About this exercise
Retype, without any change, the first line of the records and every line after it through the one containing "semble-t-il attendre ?".

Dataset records
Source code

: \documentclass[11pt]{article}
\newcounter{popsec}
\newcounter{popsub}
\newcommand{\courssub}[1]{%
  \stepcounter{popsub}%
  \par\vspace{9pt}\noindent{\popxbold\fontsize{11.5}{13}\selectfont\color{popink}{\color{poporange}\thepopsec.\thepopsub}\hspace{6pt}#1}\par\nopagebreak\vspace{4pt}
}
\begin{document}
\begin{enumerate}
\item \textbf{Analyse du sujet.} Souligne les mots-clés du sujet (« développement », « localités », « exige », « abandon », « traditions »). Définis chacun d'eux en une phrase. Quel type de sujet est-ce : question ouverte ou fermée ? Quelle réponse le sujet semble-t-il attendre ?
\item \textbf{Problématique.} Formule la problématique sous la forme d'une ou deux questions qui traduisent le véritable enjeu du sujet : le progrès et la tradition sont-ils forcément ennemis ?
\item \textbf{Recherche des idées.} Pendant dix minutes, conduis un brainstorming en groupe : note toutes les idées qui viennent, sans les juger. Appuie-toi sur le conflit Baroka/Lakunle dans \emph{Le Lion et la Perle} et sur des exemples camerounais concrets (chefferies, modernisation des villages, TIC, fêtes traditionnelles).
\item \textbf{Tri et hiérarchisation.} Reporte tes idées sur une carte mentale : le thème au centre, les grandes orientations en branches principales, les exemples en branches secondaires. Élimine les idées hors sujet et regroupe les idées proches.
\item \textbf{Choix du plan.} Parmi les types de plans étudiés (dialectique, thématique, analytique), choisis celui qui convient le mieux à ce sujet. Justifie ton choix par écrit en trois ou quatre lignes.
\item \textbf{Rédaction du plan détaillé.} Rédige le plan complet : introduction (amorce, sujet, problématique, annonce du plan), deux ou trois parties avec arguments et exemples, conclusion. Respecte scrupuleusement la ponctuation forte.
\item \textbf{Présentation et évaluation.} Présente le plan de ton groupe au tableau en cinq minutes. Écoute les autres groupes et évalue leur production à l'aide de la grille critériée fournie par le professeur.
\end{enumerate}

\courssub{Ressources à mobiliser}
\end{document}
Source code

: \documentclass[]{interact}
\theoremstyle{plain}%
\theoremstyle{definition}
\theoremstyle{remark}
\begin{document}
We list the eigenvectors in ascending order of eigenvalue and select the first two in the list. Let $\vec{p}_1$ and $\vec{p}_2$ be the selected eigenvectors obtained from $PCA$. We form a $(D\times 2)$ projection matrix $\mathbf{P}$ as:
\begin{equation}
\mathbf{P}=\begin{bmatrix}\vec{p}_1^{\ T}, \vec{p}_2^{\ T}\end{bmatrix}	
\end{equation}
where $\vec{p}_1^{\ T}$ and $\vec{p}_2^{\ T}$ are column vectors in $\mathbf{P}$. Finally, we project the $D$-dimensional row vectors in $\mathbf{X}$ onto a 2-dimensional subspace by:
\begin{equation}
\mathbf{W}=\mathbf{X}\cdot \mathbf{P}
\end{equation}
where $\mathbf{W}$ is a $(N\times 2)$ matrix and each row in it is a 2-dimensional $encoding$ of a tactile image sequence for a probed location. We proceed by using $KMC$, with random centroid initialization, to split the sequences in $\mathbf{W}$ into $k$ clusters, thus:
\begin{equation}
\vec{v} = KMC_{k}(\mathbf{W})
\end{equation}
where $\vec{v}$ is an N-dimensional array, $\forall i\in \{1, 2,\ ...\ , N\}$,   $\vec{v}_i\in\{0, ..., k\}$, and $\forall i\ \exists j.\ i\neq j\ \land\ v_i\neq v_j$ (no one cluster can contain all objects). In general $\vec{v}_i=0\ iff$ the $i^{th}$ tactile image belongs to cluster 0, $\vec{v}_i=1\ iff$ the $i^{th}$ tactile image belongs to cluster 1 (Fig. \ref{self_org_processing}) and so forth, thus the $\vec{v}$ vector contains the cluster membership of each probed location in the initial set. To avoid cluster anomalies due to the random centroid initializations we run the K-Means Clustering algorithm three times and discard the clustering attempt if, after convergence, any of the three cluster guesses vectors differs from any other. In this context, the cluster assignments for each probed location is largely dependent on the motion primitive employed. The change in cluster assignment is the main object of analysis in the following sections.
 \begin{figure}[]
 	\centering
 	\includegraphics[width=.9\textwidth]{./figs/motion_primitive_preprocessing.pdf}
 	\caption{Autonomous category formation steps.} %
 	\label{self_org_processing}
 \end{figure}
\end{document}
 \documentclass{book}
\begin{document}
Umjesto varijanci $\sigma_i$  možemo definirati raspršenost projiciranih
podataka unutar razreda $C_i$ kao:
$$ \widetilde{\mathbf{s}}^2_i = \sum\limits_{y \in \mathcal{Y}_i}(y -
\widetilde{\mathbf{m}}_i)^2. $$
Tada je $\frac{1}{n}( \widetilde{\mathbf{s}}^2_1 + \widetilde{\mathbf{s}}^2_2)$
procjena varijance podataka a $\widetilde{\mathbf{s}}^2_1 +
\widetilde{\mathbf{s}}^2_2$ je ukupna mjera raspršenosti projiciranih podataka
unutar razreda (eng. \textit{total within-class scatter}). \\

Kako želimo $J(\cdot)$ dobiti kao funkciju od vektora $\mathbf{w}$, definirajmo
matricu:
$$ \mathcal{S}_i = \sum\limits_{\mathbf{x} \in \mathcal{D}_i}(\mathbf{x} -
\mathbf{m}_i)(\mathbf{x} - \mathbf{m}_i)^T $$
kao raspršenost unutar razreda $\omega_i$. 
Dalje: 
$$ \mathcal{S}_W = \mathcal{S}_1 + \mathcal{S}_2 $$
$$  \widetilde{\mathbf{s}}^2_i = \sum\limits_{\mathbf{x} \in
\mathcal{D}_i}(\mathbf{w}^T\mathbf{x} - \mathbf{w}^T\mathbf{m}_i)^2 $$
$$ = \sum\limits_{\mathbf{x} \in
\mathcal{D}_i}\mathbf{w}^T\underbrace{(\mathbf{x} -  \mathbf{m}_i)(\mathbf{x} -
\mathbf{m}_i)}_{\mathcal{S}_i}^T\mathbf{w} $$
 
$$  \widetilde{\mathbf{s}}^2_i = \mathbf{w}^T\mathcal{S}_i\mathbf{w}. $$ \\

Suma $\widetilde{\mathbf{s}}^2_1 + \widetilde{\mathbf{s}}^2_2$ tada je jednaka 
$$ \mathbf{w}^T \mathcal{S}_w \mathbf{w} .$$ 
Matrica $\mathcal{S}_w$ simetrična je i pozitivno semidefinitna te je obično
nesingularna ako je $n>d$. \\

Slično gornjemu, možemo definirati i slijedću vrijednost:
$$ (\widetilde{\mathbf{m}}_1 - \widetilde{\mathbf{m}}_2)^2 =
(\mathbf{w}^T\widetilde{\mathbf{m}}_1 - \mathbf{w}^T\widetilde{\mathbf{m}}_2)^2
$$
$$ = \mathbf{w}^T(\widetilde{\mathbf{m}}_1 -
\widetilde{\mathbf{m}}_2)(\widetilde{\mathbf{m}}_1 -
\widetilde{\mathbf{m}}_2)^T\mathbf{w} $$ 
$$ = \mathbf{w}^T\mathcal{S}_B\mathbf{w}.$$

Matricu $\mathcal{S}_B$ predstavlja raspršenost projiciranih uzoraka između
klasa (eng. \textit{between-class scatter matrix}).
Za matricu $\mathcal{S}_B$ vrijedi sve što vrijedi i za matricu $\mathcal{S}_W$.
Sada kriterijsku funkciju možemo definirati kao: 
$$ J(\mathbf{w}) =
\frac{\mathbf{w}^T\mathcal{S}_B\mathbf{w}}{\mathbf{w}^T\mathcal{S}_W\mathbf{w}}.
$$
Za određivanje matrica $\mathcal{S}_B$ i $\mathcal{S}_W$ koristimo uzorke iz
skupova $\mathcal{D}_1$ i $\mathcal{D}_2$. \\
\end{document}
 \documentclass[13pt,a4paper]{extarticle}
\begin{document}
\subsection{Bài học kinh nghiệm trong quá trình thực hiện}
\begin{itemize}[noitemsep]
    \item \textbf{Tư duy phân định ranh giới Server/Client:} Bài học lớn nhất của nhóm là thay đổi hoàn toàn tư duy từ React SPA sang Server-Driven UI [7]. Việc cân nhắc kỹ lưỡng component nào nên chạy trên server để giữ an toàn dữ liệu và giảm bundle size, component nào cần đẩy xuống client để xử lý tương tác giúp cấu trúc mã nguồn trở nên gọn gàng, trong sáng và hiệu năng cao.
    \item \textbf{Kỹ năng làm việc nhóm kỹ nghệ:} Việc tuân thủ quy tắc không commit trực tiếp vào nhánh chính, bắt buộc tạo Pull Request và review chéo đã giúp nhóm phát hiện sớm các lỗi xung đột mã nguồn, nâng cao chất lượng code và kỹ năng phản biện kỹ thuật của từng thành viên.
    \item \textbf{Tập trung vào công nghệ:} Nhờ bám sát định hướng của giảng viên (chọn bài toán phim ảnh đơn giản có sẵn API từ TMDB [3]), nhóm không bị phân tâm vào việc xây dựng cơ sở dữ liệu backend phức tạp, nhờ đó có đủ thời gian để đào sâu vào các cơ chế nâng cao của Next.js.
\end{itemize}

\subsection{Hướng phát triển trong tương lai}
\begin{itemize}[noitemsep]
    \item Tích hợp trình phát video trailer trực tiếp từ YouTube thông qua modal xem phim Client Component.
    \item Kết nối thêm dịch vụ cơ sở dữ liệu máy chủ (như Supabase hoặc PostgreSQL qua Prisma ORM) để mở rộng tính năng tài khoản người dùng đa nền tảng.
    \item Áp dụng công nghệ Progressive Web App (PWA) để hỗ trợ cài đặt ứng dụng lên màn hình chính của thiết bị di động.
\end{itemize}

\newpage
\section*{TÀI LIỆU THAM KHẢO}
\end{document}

The completed task
Source code

: \documentclass[11pt]{article}
\newcounter{popsec}
\newcounter{popsub}
\newcommand{\courssub}[1]{%
  \stepcounter{popsub}%
  \par\vspace{9pt}\noindent{\popxbold\fontsize{11.5}{13}\selectfont\color{popink}{\color{poporange}\thepopsec.\thepopsub}\hspace{6pt}#1}\par\nopagebreak\vspace{4pt}
}
\begin{document}
\begin{enumerate}
\item \textbf{Analyse du sujet.} Souligne les mots-clés du sujet (« développement », « localités », « exige », « abandon », « traditions »). Définis chacun d'eux en une phrase. Quel type de sujet est-ce : question ouverte ou fermée ? Quelle réponse le sujet semble-t-il attendre ?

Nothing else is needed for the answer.